WordList refactoring and approaches to GraphQL

alpheios-project / documentation

Alpheios Developer Documentation

0 stars 0 forks source link

WordList refactoring and approaches to GraphQL #38

Open kirlat opened 3 years ago

kirlat commented 3 years ago

After making some successful tests with the Appollo GraphQL and realizing it's strong points (an ease of combining local and remote queries, full-fledged in-memory cache, among other things) and limitations (there is no way to make trully asynchronous requests for local data, see notes about the read method that is used for that) I would like to offer for discussion a concept of the possible WordList refactoring.

One of the important facts about GraphQL queries (that is applicable to other queries as well) is that they return "lean" JSON-like objects (i.e. data only with no methods). We, on the other hand, use "rich" JS objects (full-fledged objects with powerful methods and many auxiliary data items) almost everywhere. Once we receive a lean data object from, we, following our current practices, would convert it to the JS object. If we would like to update a WordItem in the GraphQL storage, we would have to convert the JS object back to the JSON object.

I'm wondering what if we would be lazy with such conversions? Having a JSON word item object, we could always convert it to WordItem JS object whenever necessary. Having a plain JSON object has several advantages, on my opinion:

JSON objects takes less memory. It's often not that much less, but having many objects in memory may make a difference
JSON objects can be serialized and de-serialized easily. They can be used for GraphQL mutations without a need for extra conversion. That might be important if we're planing to rely on GraphQL as our main data API.
It's much easier to attach reactivity to JSON objects than to more complex ones.
It's easier to merge two simple JSON objects together. We can use third-party libraries for this (such as Automerge) So what do you think if we start using more of JSON objects as our main source of truth?

Apolllo has a powerful caching. It is behind almost every GraphQL request that goes through Apollo. If we would to accept GraphQL as our API for data retrieval, it would, on my opinion, make sense to get full use of the Apollo caching instead of our own solutions (and we have to use caching within many Apollo use cases anyway). Would that be acceptable for us?

If GraphQL will prove itself, it might make sens to use GraphQL for many things as a standardized data retrieval and/or data update interface. We could use it to store options, for example, within the options refactoring work. A universal API to store different types of data may simplify things a lot.

The question with GraphQL is where to put the business logic related to data management (i.e. data merges and transformations). It can be that a GraphQL data provider would return a "raw" data and then the requesting object would be responsible to transforming it into the form that is required. Or it could be the GraphQL data provider that would allow to retrieve data in many different forms, and the requester would specify in what form the data should be obtained via a GraphQL query. The GraphQL data provider would do necessary transformations behind its facade and will return data formatted according to the needs of the client.

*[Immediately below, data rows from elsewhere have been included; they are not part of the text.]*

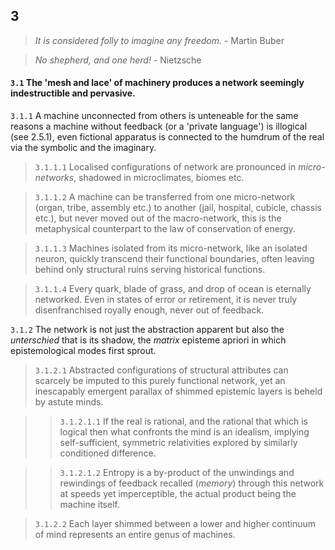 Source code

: ## 3

> _It is considered folly to imagine any freedom._ - Martin Buber

> _No shepherd, and one herd!_ - Nietzsche

#### `3.1` The 'mesh and lace' of machinery produces a network seemingly indestructible and pervasive.

`3.1.1`  A machine unconnected from others is unteneable for the same reasons a machine without feedback (or a 'private language') is illogical (see 2.5.1), even fictional apparatus is connected to the humdrum of the real via the symbolic and the imaginary. 

> `3.1.1.1` Localised configurations of network are pronounced in _micro-networks_, shadowed in microclimates, biomes etc. 

> `3.1.1.2` A machine can be transferred from one micro-network (organ, tribe, assembly etc.) to another (jail, hospital, cubicle, chassis etc.), but never moved out of the macro-network, this is the metaphysical counterpart to the law of conservation of energy.

> `3.1.1.3` Machines isolated from its micro-network, like an isolated neuron, quickly transcend their functional boundaries, often leaving behind only structural ruins serving  historical functions.

> `3.1.1.4` Every quark, blade of grass, and drop of ocean is eternally networked. Even in states of error or retirement, it is never truly disenfranchised royally enough, never out of feedback.

`3.1.2` The network is not just the abstraction apparent but also the _unterschied_ that is its shadow, the _matrix_ episteme apriori in which epistemological modes first sprout.

> `3.1.2.1` Abstracted configurations of structural attributes can scarcely be imputed to this purely functional network, yet an inescapably emergent parallax of shimmed epistemic layers is beheld by astute minds.

>> `3.1.2.1.1` If the real is rational, and the rational that which is logical then what confronts the mind is an idealism, implying self-sufficient, symmetric relativities explored by similarly conditioned difference.

>> `3.1.2.1.2` Entropy is a by-product of the unwindings and rewindings of feedback recalled (_memory_) through this network at speeds yet imperceptible, the actual product being the machine itself.

> `3.1.2.2` Each layer shimmed between a lower and higher continuum of mind represents an entire genus of machines.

I think the latter approach would be more in the spirit of GraphQL and we probably should use it whenever possible. What do you think?

For the WordListController architectural change, I think that it would make sense to create a GraphQL-enabled object that would sit between the WordListController and the UserDataManager. We can call it as WordListDataManager or some other way. Instead of keeping all WordItems in the WordListController, they can be stored in the cache of the WordListDataManager instead. The WordListController would then issue GraphQL requests to retrieve or update individual word items from the WordListDataManager. WordListController would receive word item(s) as JSON object(s) and then convert them to a WordItem JS object(s) as necessary (hydrate the WordItem object with the word item data). Would an approach like that make sense?

@balmas, @irina060981, please let me know what do you think about all this. Thanks!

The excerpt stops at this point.